EXERCISE AIM ::
Each line of the data that includes "terms" must be copied.

(MATERIAL FOR THIS EXERCISE)

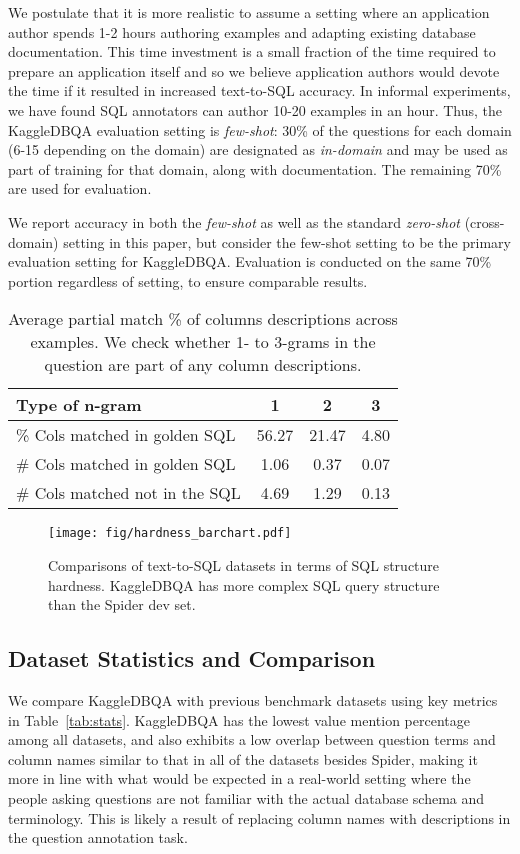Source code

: \documentclass[11pt,a4paper]{article}
\newcommand{\systemname}{\mbox{KaggleDBQA}\xspace}
\begin{document}
We postulate that it is more realistic to assume a setting where an application author spends 1-2 hours authoring
examples and adapting existing database documentation.
This time investment is a small fraction of the time required to prepare an application itself and so we believe
application authors would devote the time if it resulted in increased text-to-SQL accuracy.
In informal experiments, we have found SQL annotators can author 10-20 examples in an hour.
Thus, the \systemname evaluation setting is \textit{few-shot}: 30\% of the questions for each domain (6-15 depending
on the domain) are designated as \textit{in-domain} and may be used as part of training for that domain,
along with documentation.
The remaining 70\% are used for evaluation.

We report accuracy in both the \textit{few-shot} as well as the standard \textit{zero-shot} (cross-domain) setting in
this paper, but consider the few-shot setting to be the primary evaluation setting for \systemname.
Evaluation is conducted on the same 70\% portion regardless of setting, to ensure comparable results.

\begin{table}[t]
    \small
    \centering
    \caption{Average partial match \% of columns descriptions across examples. We check whether 1- to 3-grams in the question are part of any column descriptions.}
    \label{tab:description}
    \begin{tabular}{lccc}
    \toprule
        Type of n-gram  &  1 & 2 & 3 \\
        \midrule
        \% Cols matched in golden SQL  & 56.27 & 21.47 & 4.80  \\
         \# Cols matched in golden SQL  & 1.06 & 0.37 & 0.07  \\
        \# Cols matched not in the SQL & 4.69 & 1.29 & 0.13 \\
        \bottomrule
    \end{tabular}
\end{table}

\begin{figure}[t]
    \centering
    \texttt{[image: fig/hardness\_barchart.pdf]}
    \caption{Comparisons of text-to-SQL datasets in terms of SQL structure hardness.
    \systemname has more complex SQL query structure than the Spider dev set.}
    \label{fig:hardness}
\end{figure}


\subsection{Dataset Statistics and Comparison}
We compare \systemname with previous benchmark datasets using key metrics in Table~\ref{tab:stats}.
\systemname has the lowest value mention percentage among all datasets, and also exhibits a low overlap between question
terms and column names similar to that in all of the datasets besides Spider, making it more in line with what would be
expected in a real-world setting where the people asking questions are not familiar with the actual database schema and
terminology. This is likely a result of replacing column names with descriptions in the question annotation task.
\end{document}
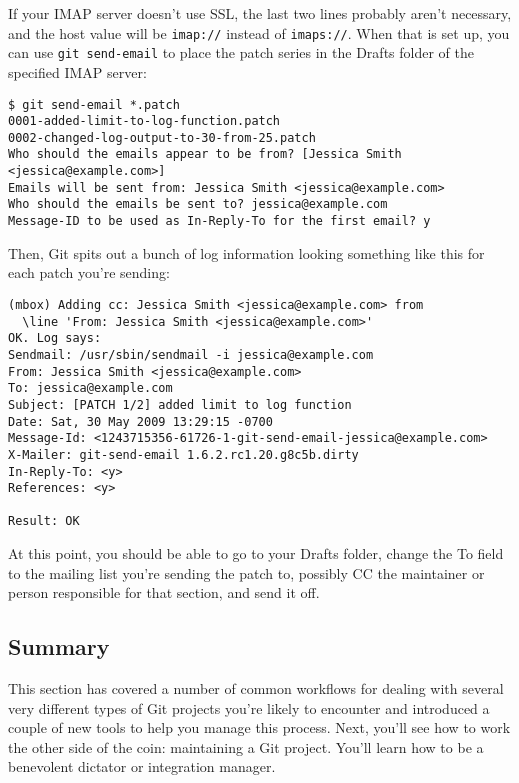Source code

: \documentclass[a4paper]{book}
\begin{document}
If your IMAP server doesn't use SSL, the last two lines probably aren't necessary, and the host value will be \texttt{imap://} instead of \texttt{imaps://}. When that is set up, you can use \texttt{git send-email} to place the patch series in the Drafts folder of the specified IMAP server:

\begin{shaded}\begin{verbatim}
$ git send-email *.patch
0001-added-limit-to-log-function.patch
0002-changed-log-output-to-30-from-25.patch
Who should the emails appear to be from? [Jessica Smith <jessica@example.com>]
Emails will be sent from: Jessica Smith <jessica@example.com>
Who should the emails be sent to? jessica@example.com
Message-ID to be used as In-Reply-To for the first email? y
\end{verbatim}\end{shaded}

Then, Git spits out a bunch of log information looking something like this for each patch you're sending:

\begin{shaded}\begin{verbatim}
(mbox) Adding cc: Jessica Smith <jessica@example.com> from
  \line 'From: Jessica Smith <jessica@example.com>'
OK. Log says:
Sendmail: /usr/sbin/sendmail -i jessica@example.com
From: Jessica Smith <jessica@example.com>
To: jessica@example.com
Subject: [PATCH 1/2] added limit to log function
Date: Sat, 30 May 2009 13:29:15 -0700
Message-Id: <1243715356-61726-1-git-send-email-jessica@example.com>
X-Mailer: git-send-email 1.6.2.rc1.20.g8c5b.dirty
In-Reply-To: <y>
References: <y>

Result: OK
\end{verbatim}\end{shaded}

At this point, you should be able to go to your Drafts folder, change the To field to the mailing list you're sending the patch to, possibly CC the maintainer or person responsible for that section, and send it off.

\subsection{Summary}

This section has covered a number of common workflows for dealing with several very different types of Git projects you're likely to encounter and introduced a couple of new tools to help you manage this process. Next, you'll see how to work the other side of the coin: maintaining a Git project. You'll learn how to be a benevolent dictator or integration manager.
\end{document}
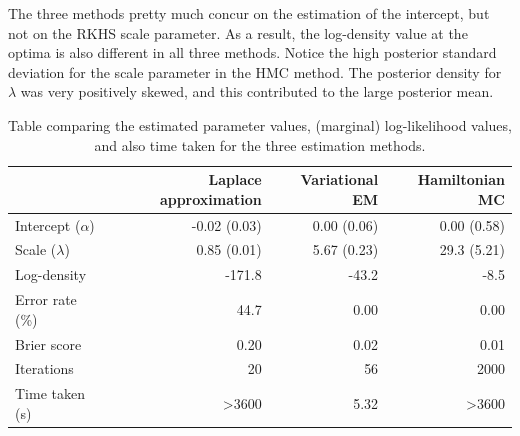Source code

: The three methods pretty much concur on the estimation of the intercept, but not on the RKHS scale parameter.
As a result, the log-density value at the optima is also different in all three methods.
Notice the high posterior standard deviation for the scale parameter in the HMC method.
The posterior density for $\lambda$ was very positively skewed, and this contributed to the large posterior mean.

\begin{table}[hbt]
\centering
\caption{Table comparing the estimated parameter values, (marginal) log-likelihood values, and also time taken for the three estimation methods.}
\label{tab:compreiprobit}
\begin{tabular}{@{}lrrr@{}}
\toprule
& Laplace approximation 
& Variational EM 
& Hamiltonian MC          \\ \midrule
Intercept ($\alpha$)      & -0.02 (0.03)           & 0.00 (0.06)    & 0.00 (0.58)  \\
Scale ($\lambda$)      & 0.85 (0.01)         & 5.67 (0.23)  & 29.3 (5.21)     \\[0.5em]
Log-density    & -171.8              & -43.2       & -8.5                  \\
Error rate (\%) & 44.7               & 0.00        & 0.00                   \\
Brier score & 0.20               & 0.02        & 0.01                   \\[0.5em]
Iterations     & 20                  & 56          & 2000                    \\
Time taken (s) & >3600                & 5.32         & >3600                     \\ \bottomrule
\end{tabular}
\end{table}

(End MATERIAL FOR THIS EXERCISE)

TASK OUTPUT ::
    \caption{Comparisons of text-to-SQL datasets in terms of SQL structure hardness.
terms and column names similar to that in all of the datasets besides Spider, making it more in line with what would be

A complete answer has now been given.